Es curioso, y asombroso, que el común de lusitanos y vetones no acabe de embeberse con la orgía sensorial que representa ese maná líquido del cielo. Desde luego, para el campesino, y para el que ora et labora en el agro, la lluvia es otro mundo: Así como se torna oro puro cuando cae propicia y hace brotar los frutos de la tierra, también es un enojoso inconveniente para el que brega a la intemperie.

Pero qué digo de campesinos y labores agropecuarias. El mundo se torna urbano inexorablemente y aquella vida rústica y silvestre, otrora esencial, late y palpita ya triste y solitaria, interrumpida, si acaso, por algún que otro landróver o tractor ocasional. Con una excepción que nos atañe cordialmente: Los cazadores en otoño y algunos en invierno.

Pero ha llovido un par de días.

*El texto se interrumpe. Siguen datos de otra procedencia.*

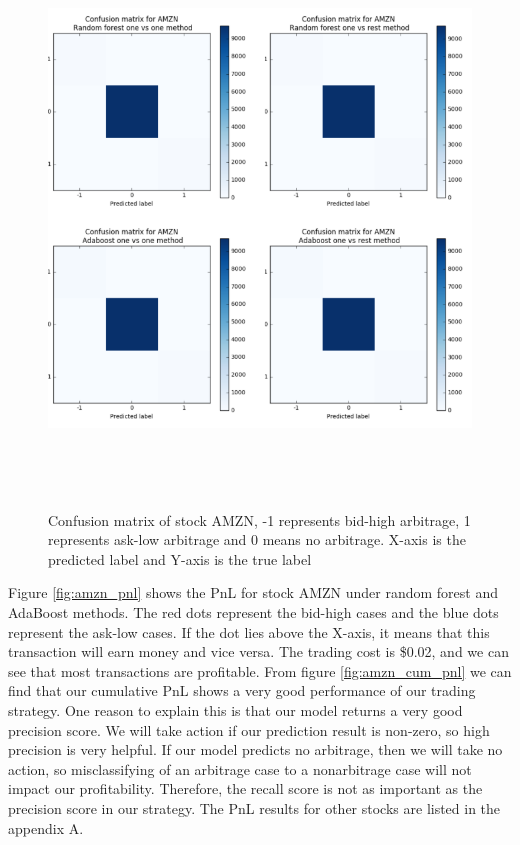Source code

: \begin{figure} [hp]
  \begin{center}
    \includegraphics[width=6in,  height=6in]{figures/amzn_confusion_matrix.png}
  \end{center}
\caption{Confusion matrix of stock AMZN,   -1 represents bid-high arbitrage,   1 represents ask-low arbitrage and 0 means no arbitrage. X-axis is the predicted label and Y-axis is the true label} \label{fig:amzn_confusion_matrix}
\end{figure}


Figure \ref{fig:amzn_pnl} shows the PnL for stock AMZN under random forest and AdaBoost methods. The red dots represent the bid-high cases and the blue dots represent the ask-low cases. If the dot lies above the X-axis,  it means that this transaction will earn money and vice versa. The trading cost is \$0.02,   and we can see that most transactions are profitable. From figure \ref{fig:amzn_cum_pnl} we can find that our cumulative PnL shows a very good performance of our trading strategy. One reason to explain this is that our model returns a very good precision score. We will take action if our prediction result is non-zero,   so high precision is very helpful. If our model predicts no arbitrage,   then we will take no action,   so misclassifying of an arbitrage case to a nonarbitrage case will not impact our profitability. Therefore,   the recall score is not as important as the precision score in our strategy. The PnL results for other stocks are listed in the appendix A. 

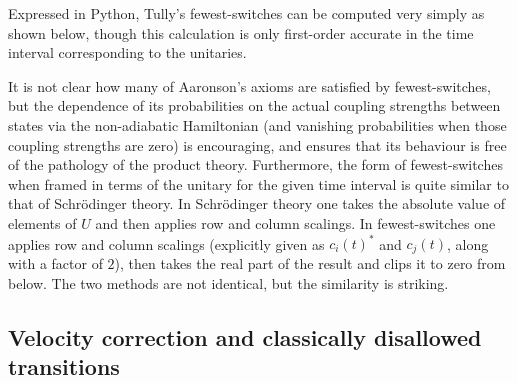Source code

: Expressed in Python, Tully's fewest-switches can be computed very simply as shown below, though this calculation is only first-order accurate in the time interval corresponding to the unitaries.


It is not clear how many of Aaronson's axioms are satisfied by fewest-switches, but the dependence of its probabilities on the actual coupling strengths between states via the non-adiabatic Hamiltonian (and vanishing probabilities when those coupling strengths are zero) is encouraging, and ensures that its behaviour is free of the pathology of the product theory. Furthermore, the form of fewest-switches when framed in terms of the unitary for the given time interval is quite similar to that of Schr\"odinger theory. In Schr\"odinger theory one takes the absolute value of elements of $U$ and then applies row and column scalings. In fewest-switches one applies row and column scalings (explicitly given as $c_i(t)^*$ and $c_j(t)$, along with a factor of $2$), then takes the real part of the result and clips it to zero from below. The two methods are not identical, but the similarity is striking.

\subsection{Velocity correction and classically disallowed transitions}\label{sec:velocity_correction}

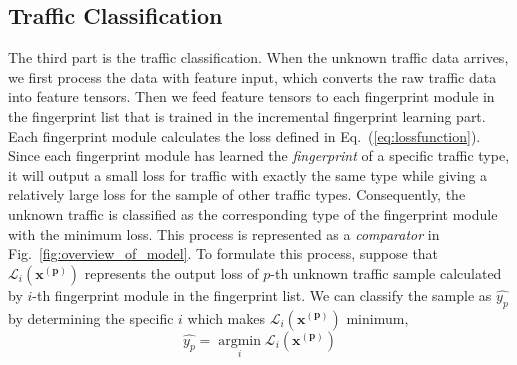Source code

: \subsection{Traffic Classification}
The third part is the traffic classification. 
When the unknown traffic data arrives,  we first process the data with feature input, which converts the raw traffic data into feature tensors. 
Then we feed feature tensors to each fingerprint module in the fingerprint list that is trained in the incremental fingerprint learning part.
Each fingerprint module calculates the loss defined in Eq.~(\ref{eq:lossfunction}).
Since each fingerprint module has learned the \emph{fingerprint} of a specific traffic type, it will output a small loss for traffic with exactly the same type while giving a relatively large loss for the sample of other traffic types. 
Consequently, the unknown traffic is classified as the corresponding type of the fingerprint module with the minimum loss.
This process is represented as a \emph{comparator} in Fig.~\ref{fig:overview_of_model}.
To formulate this process, suppose that $\mathcal{L}_i(\mathbf{x^{(p)}})$ represents the output loss of $p$-th unknown traffic sample calculated by $i$-th fingerprint module in the fingerprint list. We can classify the sample as $\hat{y_p}$ by determining the specific $i$ which makes $\mathcal{L}_i(\mathbf{x^{(p)}})$ minimum,
\begin{equation}\label{eq:argminlabel}
\hat{y_p} = \mathop{\arg\min}\limits_{i}  \mathcal{L}_i(\mathbf{x^{(p)}})
\end{equation}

La pátina polvorienta del espacio se ha limpiado y se ha ido a la oscuridad de las alcantarillas; las hojas de los árboles y los lirios del valle lucen su esplendor, y el aire, traslúcido, nos muestra los intersticios de todo el entorno.

Los muchachos, en clase, estudian o leen. Monotonía de la lluvia tras los cristales, y el pobre don Antonio Machado para siempre en Collioure.

Todo está bien. Por fin ha llovido en el páramo polvoriento. La lluvia lo asea todo. Mueve el viento las copas de las palmeras y flamean las banderas de mi patria. Todo está bien; menos mi corazón, todo está bien, como escribió aquel vate colombiano. Beatífica lluvia de abril.

*Escritor.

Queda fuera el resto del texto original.